Here the job is to copy the data exactly and to exclude every image from it.
*** Exercise input ***
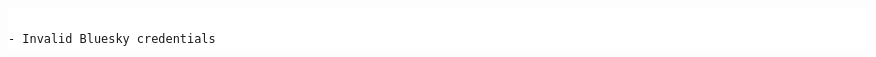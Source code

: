                                                                                                                                                                                                                                                                                                                                                                                                                                                                                                                                                                                                                                                                                                                                                                                                                                                                                                                                                                                                                                                                                                                                                                                                                                                                                                                                                                                                                                                                                                                                                                                                                                                                                                                                                                                                                                                                                                                                                                                                                                                                                                                                                                                                                                                                                                                                                                                                                                                                                                                                                                                                                                                                                                                                                                                                                                                                                                                                                                                                                                                                                                                                                                                                 - Invalid Bluesky credentials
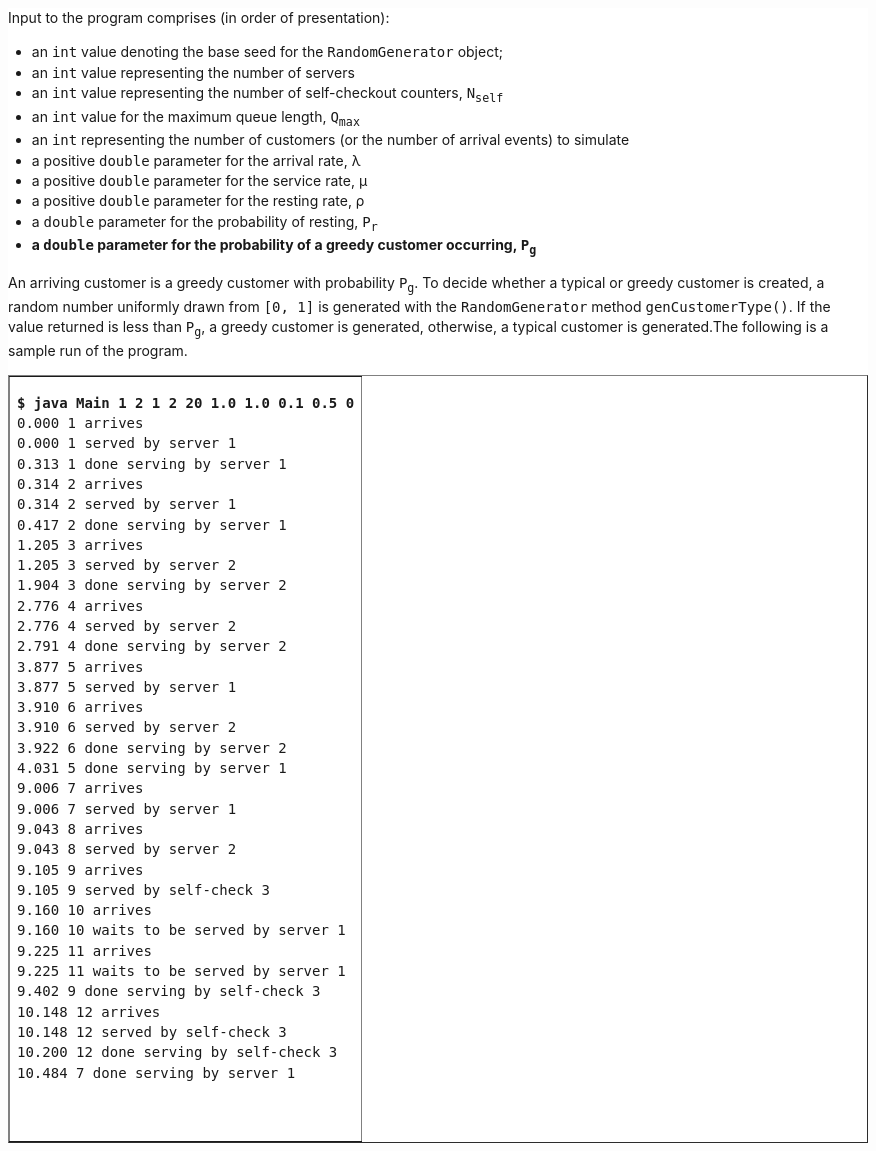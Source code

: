
Input to the program comprises (in order of presentation):

<ul>
<li>an&nbsp;<tt>int</tt>&nbsp;value denoting the base seed for the&nbsp;<tt>RandomGenerator</tt>&nbsp;object;</li>
<li>an&nbsp;<tt>int</tt>&nbsp;value representing the number of servers</li>
<li>an&nbsp;<tt>int</tt>&nbsp;value representing the number of self-checkout counters,&nbsp;<tt>N<sub>self</sub></tt></li>
<li>an&nbsp;<tt>int</tt>&nbsp;value for the maximum queue length,&nbsp;<tt>Q<sub>max</sub></tt></li>
<li>an&nbsp;<tt>int</tt>&nbsp;representing the number of customers (or the number of arrival events) to simulate</li>
<li>a positive&nbsp;<tt>double</tt>&nbsp;parameter for the arrival rate, λ</li>
<li>a positive&nbsp;<tt>double</tt>&nbsp;parameter for the service rate, μ</li>
<li>a positive&nbsp;<tt>double</tt>&nbsp;parameter for the resting rate, ρ</li>
<li>a&nbsp;<tt>double</tt>&nbsp;parameter for the probability of resting,&nbsp;<tt>P<sub>r</sub></tt></li>
<li><strong>a&nbsp;<tt>double</tt>&nbsp;parameter for the probability of a greedy customer occurring,&nbsp;<tt>P<sub>g</sub></tt></strong></li>
</ul>
An arriving customer is a greedy customer with probability&nbsp;<tt>P<sub>g</sub></tt>. To decide whether a typical or greedy customer is created, a random number uniformly drawn from&nbsp;<tt>[0, 1]</tt>&nbsp;is generated with the&nbsp;<tt>RandomGenerator</tt>&nbsp;method&nbsp;<tt>genCustomerType()</tt>. If the value returned is less than&nbsp;<tt>P<sub>g</sub></tt>, a greedy customer is generated, otherwise, a typical customer is generated.The following is a sample run of the program.

<table border="1">
<tbody>
<tr>
<td>
<pre><b>$ java Main 1 2 1 2 20 1.0 1.0 0.1 0.5 0</b>
0.000 1 arrives
0.000 1 served by server 1
0.313 1 done serving by server 1
0.314 2 arrives
0.314 2 served by server 1
0.417 2 done serving by server 1
1.205 3 arrives
1.205 3 served by server 2
1.904 3 done serving by server 2
2.776 4 arrives
2.776 4 served by server 2
2.791 4 done serving by server 2
3.877 5 arrives
3.877 5 served by server 1
3.910 6 arrives
3.910 6 served by server 2
3.922 6 done serving by server 2
4.031 5 done serving by server 1
9.006 7 arrives
9.006 7 served by server 1
9.043 8 arrives
9.043 8 served by server 2
9.105 9 arrives
9.105 9 served by self-check 3
9.160 10 arrives
9.160 10 waits to be served by server 1
9.225 11 arrives
9.225 11 waits to be served by server 1
9.402 9 done serving by self-check 3
10.148 12 arrives
10.148 12 served by self-check 3
10.200 12 done serving by self-check 3
10.484 7 done serving by server 1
***
◆ **Output of the task**
Source code

:                                                                                                                                                                                                                                                                                                                                                                                                                                                                                                                                                                                                                                                                                                                                                                                                                                                                                                                                                                                                                                                                                                                                                                                                                                                                                                                                                                                                                                                                                                                                                                                                                                                                                                                                                                                                                                                                                                                                                                                                                                                                                                                                                                                                                                                                                                                                                                                                                                                                                                                                                                                                                                                                                                                                                                                                                                                                                                                                                                                                                                                                                                                                                                                                 - Invalid Bluesky credentials
Source code

:
Input to the program comprises (in order of presentation):

<ul>
<li>an&nbsp;<tt>int</tt>&nbsp;value denoting the base seed for the&nbsp;<tt>RandomGenerator</tt>&nbsp;object;</li>
<li>an&nbsp;<tt>int</tt>&nbsp;value representing the number of servers</li>
<li>an&nbsp;<tt>int</tt>&nbsp;value representing the number of self-checkout counters,&nbsp;<tt>N<sub>self</sub></tt></li>
<li>an&nbsp;<tt>int</tt>&nbsp;value for the maximum queue length,&nbsp;<tt>Q<sub>max</sub></tt></li>
<li>an&nbsp;<tt>int</tt>&nbsp;representing the number of customers (or the number of arrival events) to simulate</li>
<li>a positive&nbsp;<tt>double</tt>&nbsp;parameter for the arrival rate, λ</li>
<li>a positive&nbsp;<tt>double</tt>&nbsp;parameter for the service rate, μ</li>
<li>a positive&nbsp;<tt>double</tt>&nbsp;parameter for the resting rate, ρ</li>
<li>a&nbsp;<tt>double</tt>&nbsp;parameter for the probability of resting,&nbsp;<tt>P<sub>r</sub></tt></li>
<li><strong>a&nbsp;<tt>double</tt>&nbsp;parameter for the probability of a greedy customer occurring,&nbsp;<tt>P<sub>g</sub></tt></strong></li>
</ul>
An arriving customer is a greedy customer with probability&nbsp;<tt>P<sub>g</sub></tt>. To decide whether a typical or greedy customer is created, a random number uniformly drawn from&nbsp;<tt>[0, 1]</tt>&nbsp;is generated with the&nbsp;<tt>RandomGenerator</tt>&nbsp;method&nbsp;<tt>genCustomerType()</tt>. If the value returned is less than&nbsp;<tt>P<sub>g</sub></tt>, a greedy customer is generated, otherwise, a typical customer is generated.The following is a sample run of the program.

<table border="1">
<tbody>
<tr>
<td>
<pre><b>$ java Main 1 2 1 2 20 1.0 1.0 0.1 0.5 0</b>
0.000 1 arrives
0.000 1 served by server 1
0.313 1 done serving by server 1
0.314 2 arrives
0.314 2 served by server 1
0.417 2 done serving by server 1
1.205 3 arrives
1.205 3 served by server 2
1.904 3 done serving by server 2
2.776 4 arrives
2.776 4 served by server 2
2.791 4 done serving by server 2
3.877 5 arrives
3.877 5 served by server 1
3.910 6 arrives
3.910 6 served by server 2
3.922 6 done serving by server 2
4.031 5 done serving by server 1
9.006 7 arrives
9.006 7 served by server 1
9.043 8 arrives
9.043 8 served by server 2
9.105 9 arrives
9.105 9 served by self-check 3
9.160 10 arrives
9.160 10 waits to be served by server 1
9.225 11 arrives
9.225 11 waits to be served by server 1
9.402 9 done serving by self-check 3
10.148 12 arrives
10.148 12 served by self-check 3
10.200 12 done serving by self-check 3
10.484 7 done serving by server 1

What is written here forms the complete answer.